High performance liquid chromatography (HPLC) measurements
The samples taken at different time points during the experiment were analyzed by HPLC on a C18 column (ProntoSil 120-5-C18 ACE, Bischoff Chromatography). This type of HPLC column is made of porous, functionalized silica. A charged aerosol detector (CADTM, CoronaTM, ESA, Inc.) was used for detection. The CAD detector dries the analyte and ionizes it in a stream of charged nitrogen. The process is highly sensitive and enables a quantitative detection of the different substances contained in the sample. We used deionized water with 10% methanol as eluent.
Mass spectrometry Orbitrap measurements
Samples were analyzed on a Thermo LTQ Orbitrap high-resolution mass spectrometer equipped with an electron spray ionization (ESI) ion source. We injected the sample directly into the mass spectrometer (without prior chromatography). A sample of sterile, deionized water served as a reference.
Simulation of molecule formation
In our experiments the spark creats molecular fragments among them radicals and ions that will bind to form new molecules as the temperature of the spark drops. This leads to a complex molecular growth process. Accordingly, here we performed diffusion-limited aggregation (DLA) simulations with a limited number of molecules to find out if a quenched aggregation growth-mechanism can be responsible of the observed distribution.

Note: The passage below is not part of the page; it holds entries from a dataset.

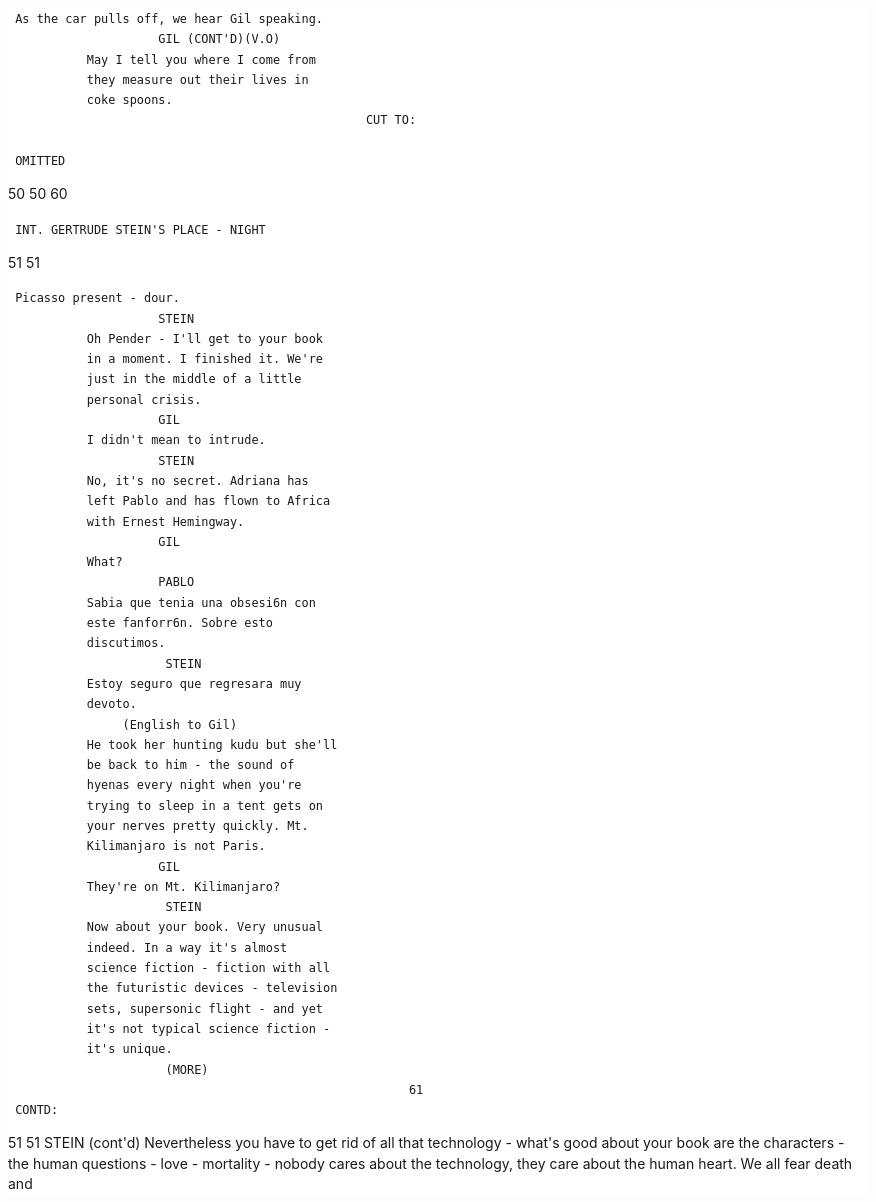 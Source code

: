      As the car pulls off, we hear Gil speaking.
                         GIL (CONT'D)(V.O)
               May I tell you where I come from
               they measure out their lives in
               coke spoons.
                                                      CUT TO:

     OMITTED
50                                                              50
                                                     60


     INT. GERTRUDE STEIN'S PLACE - NIGHT
51                                                    51

     Picasso present - dour.
                         STEIN
               Oh Pender - I'll get to your book
               in a moment. I finished it. We're
               just in the middle of a little
               personal crisis.
                         GIL
               I didn't mean to intrude.
                         STEIN
               No, it's no secret. Adriana has
               left Pablo and has flown to Africa
               with Ernest Hemingway.
                         GIL
               What?
                         PABLO
               Sabia que tenia una obsesi6n con
               este fanforr6n. Sobre esto
               discutimos.
                          STEIN
               Estoy seguro que regresara muy
               devoto.
                    (English to Gil)
               He took her hunting kudu but she'll
               be back to him - the sound of
               hyenas every night when you're
               trying to sleep in a tent gets on
               your nerves pretty quickly. Mt.
               Kilimanjaro is not Paris.
                         GIL
               They're on Mt. Kilimanjaro?
                          STEIN
               Now about your book. Very unusual
               indeed. In a way it's almost
               science fiction - fiction with all
               the futuristic devices - television
               sets, supersonic flight - and yet
               it's not typical science fiction -
               it's unique.
                          (MORE)
                                                            61
     CONTD:
51                                                           51
                          STEIN (cont'd)
               Nevertheless you have to get rid of
               all that technology - what's good
               about your book are the characters -
               the human questions - love -
               mortality - nobody cares about the
               technology, they care about the
               human heart. We all fear death and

Here, we simply considered that any growing molecule will have sites of varying propensity to react. Small units, atoms or small molecules will either establish chemical bonds or not. We made the mean field approximation that the process is well described by a single, average binding mass. In principle in the spark large molecules could be decomposed to large fragments that are prone to recombination and further growth, however, larger molecules will on average be less concentrated: they tend to have a lower vapor pressure if solubilized in water (or oil) because of van der Waals interaction with the solvent (Israelachvili 2011) (oil as well as water are present in the broth (Scherer et al 2017)). The lower vapor pressure will apply in particular to easily charged, more polar, water soluble molecules as detected in mass spec. As a result, given that the experiment is refilled with fresh gases once, to compare with the experiment we considered that the binding elements are composed of a single species. However, in our approach, it was unimportant whether the binding elements are small molecular fragments of average size or small groups of atoms, as long as the mean field approximation holds. Chemistry textbooks state that in many cases the presence of a particular atom will influence reactions if located at most four atoms away from the reaction site of the molecule in question (Bruice 2013). In a more general setting this may be a characteristic size to consider. Other mechanisms, for instance the formation of polymers by radical propagation, was not included in our simple model. Moreover, molecules may react further with each other in the liquid phase of the broth, following different rules, and this was not taken into account. How exactly the molecular growth process should be described in terms of a statistical mechanism is unknown to us. Any model that tends to reflect all the different mechanisms that may play a role, could possibly fit the data with many free parameters. At the same time a resulting mechanism would emerge as highly speculative. Consequently, here we investigated if a simple growth-mechanism can be the dominant mechanism that leads to the observed distribution. A more thorough, detailed study will be performed in follow-up work.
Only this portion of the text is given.